[[ DATA EXTRACTS, beginning ]]

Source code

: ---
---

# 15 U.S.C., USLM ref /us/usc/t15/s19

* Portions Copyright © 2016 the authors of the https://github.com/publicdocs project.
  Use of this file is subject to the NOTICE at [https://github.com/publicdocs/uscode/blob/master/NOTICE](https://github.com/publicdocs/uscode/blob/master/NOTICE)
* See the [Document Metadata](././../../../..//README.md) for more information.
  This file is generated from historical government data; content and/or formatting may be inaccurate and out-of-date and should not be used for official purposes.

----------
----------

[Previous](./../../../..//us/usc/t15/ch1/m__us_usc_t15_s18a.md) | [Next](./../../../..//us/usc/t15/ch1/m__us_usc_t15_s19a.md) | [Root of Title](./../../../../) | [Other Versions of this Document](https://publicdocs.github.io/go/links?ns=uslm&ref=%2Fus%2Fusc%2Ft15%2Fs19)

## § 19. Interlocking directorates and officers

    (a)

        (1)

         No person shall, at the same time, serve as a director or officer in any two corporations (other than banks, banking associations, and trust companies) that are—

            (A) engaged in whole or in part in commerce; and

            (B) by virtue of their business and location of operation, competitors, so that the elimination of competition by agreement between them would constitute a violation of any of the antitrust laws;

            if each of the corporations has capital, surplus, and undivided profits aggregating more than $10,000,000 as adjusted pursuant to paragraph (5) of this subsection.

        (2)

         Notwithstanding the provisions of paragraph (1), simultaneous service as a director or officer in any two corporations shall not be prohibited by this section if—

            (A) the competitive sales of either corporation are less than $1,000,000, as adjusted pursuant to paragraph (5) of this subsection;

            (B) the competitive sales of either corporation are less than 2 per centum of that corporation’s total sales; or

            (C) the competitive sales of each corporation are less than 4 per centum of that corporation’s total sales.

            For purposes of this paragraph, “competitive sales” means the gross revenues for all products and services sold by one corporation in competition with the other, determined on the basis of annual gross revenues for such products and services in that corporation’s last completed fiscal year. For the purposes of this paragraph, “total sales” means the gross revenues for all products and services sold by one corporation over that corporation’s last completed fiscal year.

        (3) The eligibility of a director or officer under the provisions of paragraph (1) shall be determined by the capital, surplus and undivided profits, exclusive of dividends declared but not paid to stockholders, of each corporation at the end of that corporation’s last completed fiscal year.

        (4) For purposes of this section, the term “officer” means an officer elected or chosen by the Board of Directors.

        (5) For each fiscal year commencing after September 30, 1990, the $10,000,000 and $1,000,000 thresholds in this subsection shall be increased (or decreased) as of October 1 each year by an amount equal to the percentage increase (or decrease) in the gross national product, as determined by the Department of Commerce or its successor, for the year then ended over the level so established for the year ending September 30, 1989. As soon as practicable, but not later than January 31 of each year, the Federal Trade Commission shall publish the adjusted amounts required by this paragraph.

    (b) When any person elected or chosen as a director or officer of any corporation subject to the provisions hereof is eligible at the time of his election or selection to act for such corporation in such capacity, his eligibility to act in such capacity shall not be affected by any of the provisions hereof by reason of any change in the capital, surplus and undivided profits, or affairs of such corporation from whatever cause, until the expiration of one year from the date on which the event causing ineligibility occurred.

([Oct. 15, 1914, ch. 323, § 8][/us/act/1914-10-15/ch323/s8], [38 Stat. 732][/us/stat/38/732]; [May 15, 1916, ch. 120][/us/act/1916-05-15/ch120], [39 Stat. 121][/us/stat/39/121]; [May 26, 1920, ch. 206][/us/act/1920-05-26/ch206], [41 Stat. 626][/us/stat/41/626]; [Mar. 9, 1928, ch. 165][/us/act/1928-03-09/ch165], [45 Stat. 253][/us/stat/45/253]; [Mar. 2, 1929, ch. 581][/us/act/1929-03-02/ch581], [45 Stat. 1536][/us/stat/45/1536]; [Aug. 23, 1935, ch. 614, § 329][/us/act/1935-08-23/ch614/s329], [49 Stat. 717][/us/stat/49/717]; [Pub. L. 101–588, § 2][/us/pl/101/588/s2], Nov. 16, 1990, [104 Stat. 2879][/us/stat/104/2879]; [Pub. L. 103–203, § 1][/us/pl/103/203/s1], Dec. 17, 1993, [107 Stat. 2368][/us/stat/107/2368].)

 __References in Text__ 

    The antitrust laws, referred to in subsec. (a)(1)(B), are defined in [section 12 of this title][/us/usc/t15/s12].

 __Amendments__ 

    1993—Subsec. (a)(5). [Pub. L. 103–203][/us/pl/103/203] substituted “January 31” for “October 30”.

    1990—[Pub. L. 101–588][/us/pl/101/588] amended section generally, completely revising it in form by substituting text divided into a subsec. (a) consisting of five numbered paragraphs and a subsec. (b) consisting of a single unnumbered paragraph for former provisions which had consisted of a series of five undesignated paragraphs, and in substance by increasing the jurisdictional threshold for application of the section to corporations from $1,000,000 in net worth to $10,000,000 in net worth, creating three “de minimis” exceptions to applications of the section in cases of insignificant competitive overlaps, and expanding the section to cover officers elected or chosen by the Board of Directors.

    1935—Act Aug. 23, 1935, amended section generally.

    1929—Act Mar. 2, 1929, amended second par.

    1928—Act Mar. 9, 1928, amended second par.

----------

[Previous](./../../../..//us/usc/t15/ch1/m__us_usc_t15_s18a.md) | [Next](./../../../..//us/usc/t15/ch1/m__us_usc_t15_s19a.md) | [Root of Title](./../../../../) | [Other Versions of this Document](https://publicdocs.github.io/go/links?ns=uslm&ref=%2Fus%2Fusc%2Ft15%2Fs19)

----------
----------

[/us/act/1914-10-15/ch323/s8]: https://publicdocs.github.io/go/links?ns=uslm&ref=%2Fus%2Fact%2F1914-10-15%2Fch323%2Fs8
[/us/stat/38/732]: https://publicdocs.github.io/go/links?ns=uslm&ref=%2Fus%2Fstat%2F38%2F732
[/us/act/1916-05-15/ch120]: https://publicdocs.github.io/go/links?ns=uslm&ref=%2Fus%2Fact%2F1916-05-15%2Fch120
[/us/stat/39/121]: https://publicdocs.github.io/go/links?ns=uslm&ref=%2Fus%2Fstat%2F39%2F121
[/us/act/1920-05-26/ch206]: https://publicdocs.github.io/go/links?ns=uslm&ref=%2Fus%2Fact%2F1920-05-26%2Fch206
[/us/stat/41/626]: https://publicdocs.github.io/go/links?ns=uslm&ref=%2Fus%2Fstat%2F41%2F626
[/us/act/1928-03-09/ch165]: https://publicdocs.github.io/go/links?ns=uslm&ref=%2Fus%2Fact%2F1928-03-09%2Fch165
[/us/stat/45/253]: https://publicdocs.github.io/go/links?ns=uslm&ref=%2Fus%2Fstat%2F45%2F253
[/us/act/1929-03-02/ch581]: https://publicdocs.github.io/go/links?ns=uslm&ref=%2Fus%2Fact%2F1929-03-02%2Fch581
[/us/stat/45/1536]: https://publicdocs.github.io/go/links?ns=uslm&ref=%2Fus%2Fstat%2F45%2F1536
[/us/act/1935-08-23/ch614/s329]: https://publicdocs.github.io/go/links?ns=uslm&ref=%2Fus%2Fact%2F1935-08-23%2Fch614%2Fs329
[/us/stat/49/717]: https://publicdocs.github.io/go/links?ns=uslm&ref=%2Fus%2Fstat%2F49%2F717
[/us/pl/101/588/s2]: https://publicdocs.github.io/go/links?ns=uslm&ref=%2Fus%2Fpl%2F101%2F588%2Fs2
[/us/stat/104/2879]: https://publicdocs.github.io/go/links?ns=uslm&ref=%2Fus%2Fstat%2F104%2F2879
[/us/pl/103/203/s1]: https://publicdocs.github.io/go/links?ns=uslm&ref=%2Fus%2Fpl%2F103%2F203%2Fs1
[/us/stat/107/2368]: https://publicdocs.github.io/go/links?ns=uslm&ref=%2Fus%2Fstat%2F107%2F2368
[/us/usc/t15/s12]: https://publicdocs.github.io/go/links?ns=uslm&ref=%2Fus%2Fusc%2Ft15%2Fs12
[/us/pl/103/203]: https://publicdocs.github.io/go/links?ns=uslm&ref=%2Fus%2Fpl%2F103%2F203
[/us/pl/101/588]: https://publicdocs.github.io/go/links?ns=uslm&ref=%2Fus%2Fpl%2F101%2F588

[[ DATA EXTRACTS, end ]]

[INSTRUCTIONS FOR THE TASK] Return the opening line of the data and every line after it through the line containing "Notwithstanding the provisions", please, exactly as written and with nothing added.

[SOLUTION TO THIS TASK]
Source code

: ---
---

# 15 U.S.C., USLM ref /us/usc/t15/s19

* Portions Copyright © 2016 the authors of the https://github.com/publicdocs project.
  Use of this file is subject to the NOTICE at [https://github.com/publicdocs/uscode/blob/master/NOTICE](https://github.com/publicdocs/uscode/blob/master/NOTICE)
* See the [Document Metadata](././../../../..//README.md) for more information.
  This file is generated from historical government data; content and/or formatting may be inaccurate and out-of-date and should not be used for official purposes.

----------
----------

[Previous](./../../../..//us/usc/t15/ch1/m__us_usc_t15_s18a.md) | [Next](./../../../..//us/usc/t15/ch1/m__us_usc_t15_s19a.md) | [Root of Title](./../../../../) | [Other Versions of this Document](https://publicdocs.github.io/go/links?ns=uslm&ref=%2Fus%2Fusc%2Ft15%2Fs19)

## § 19. Interlocking directorates and officers

    (a)

        (1)

         No person shall, at the same time, serve as a director or officer in any two corporations (other than banks, banking associations, and trust companies) that are—

            (A) engaged in whole or in part in commerce; and

            (B) by virtue of their business and location of operation, competitors, so that the elimination of competition by agreement between them would constitute a violation of any of the antitrust laws;

            if each of the corporations has capital, surplus, and undivided profits aggregating more than $10,000,000 as adjusted pursuant to paragraph (5) of this subsection.

        (2)

         Notwithstanding the provisions of paragraph (1), simultaneous service as a director or officer in any two corporations shall not be prohibited by this section if—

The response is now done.